According to a new research from BT and KPMG, only a fifth of IT decision-makers in large multinational corporations are confident that their organisation is fully prepared against the threat of cybercriminals. The vast majority of companies feel constrained by regulation, available resources and a dependence on third parties when responding to attacks.
The report, Taking the Offensive – Working together to disrupt digital crime, finds that while 94 percent of IT decision makers are aware that criminal entrepreneurs are blackmailing and bribing employees to gain access to organisations, roughly half (47 percent) admit that they don’t have a strategy in place to prevent it.
The report also finds that 97 percent of respondents experienced a cyber-attack, with half of them reporting an increase in the last two years. At the same time, 91 percent of respondents believe they face obstacles in defending against digital attack, with many citing regulatory obstacles, and 44 percent being concerned about the dependence on third parties for aspects of their response.

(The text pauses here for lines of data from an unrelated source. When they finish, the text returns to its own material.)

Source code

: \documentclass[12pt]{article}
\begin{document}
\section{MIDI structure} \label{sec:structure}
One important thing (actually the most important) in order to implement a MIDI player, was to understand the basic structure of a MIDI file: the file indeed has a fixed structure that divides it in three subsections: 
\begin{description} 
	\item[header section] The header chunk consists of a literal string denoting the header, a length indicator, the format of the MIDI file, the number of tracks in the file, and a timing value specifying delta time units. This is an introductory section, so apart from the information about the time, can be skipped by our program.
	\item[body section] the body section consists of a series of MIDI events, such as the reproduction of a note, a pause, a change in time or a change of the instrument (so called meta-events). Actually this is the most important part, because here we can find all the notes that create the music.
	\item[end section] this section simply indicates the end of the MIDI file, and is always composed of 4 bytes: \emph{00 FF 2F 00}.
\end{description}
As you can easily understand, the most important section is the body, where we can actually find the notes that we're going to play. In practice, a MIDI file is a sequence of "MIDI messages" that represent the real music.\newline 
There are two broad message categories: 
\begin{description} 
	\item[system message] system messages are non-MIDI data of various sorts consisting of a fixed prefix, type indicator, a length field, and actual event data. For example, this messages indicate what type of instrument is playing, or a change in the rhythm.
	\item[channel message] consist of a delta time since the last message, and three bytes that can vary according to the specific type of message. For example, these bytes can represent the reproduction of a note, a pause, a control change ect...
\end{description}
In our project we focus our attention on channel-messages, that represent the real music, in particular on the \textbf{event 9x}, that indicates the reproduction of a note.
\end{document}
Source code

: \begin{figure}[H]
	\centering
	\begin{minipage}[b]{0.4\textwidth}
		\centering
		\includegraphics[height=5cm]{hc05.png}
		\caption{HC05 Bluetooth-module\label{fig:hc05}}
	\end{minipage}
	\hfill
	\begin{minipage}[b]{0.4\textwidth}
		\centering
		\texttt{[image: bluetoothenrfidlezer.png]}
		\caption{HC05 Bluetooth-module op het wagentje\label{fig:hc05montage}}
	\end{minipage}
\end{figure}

Mark Hughes, CEO, BT Security, said, “The industry is now in an arms race with professional criminal gangs and state entities with sophisticated tradecraft. The twenty-first century cybercriminal is a ruthless and efficient entrepreneur, supported by a highly developed and rapidly evolving black market. With cybercrime continuing to escalate, a new approach to digital risk is needed – and that means putting yourself in the shoes of attackers. Businesses need to not only defend against cyberattacks, but also disrupt the criminal organisations that launch those attacks. They should certainly work closer with law enforcement as well as partners in the cyber security marketplace.”
The research also flags the need for budgets to be adjusted, with 60 percent of decision makers reporting that their organisation’s cybersecurity is currently financed by the central IT budget while half of those (50 percent) think it should come from a separate security budget. One major challenge identified by the report is the funding and scale of R&D spending that the criminals can bring to bear on breaching the defences of target companies.
Paul Taylor, UK Head of Cyber Security, KPMG, said, “It’s time to think differently about cyber risk – ditching the talk of hackers – and recognising that our businesses are being targeted by ruthless criminal entrepreneurs with business plans and extensive resources – intent on fraud, extortion or theft of hard won intellectual property.Talking generically about cyber risk doesn’t deliver insight. You need to think about credible attack scenarios against your business and consider how cyber security, fraud control, and business resilience work together to prepare for, and deal with those threats. If that’s done, then cybersecurity can become a mainstream corporate strategy as a vital component of doing business in the digital world.”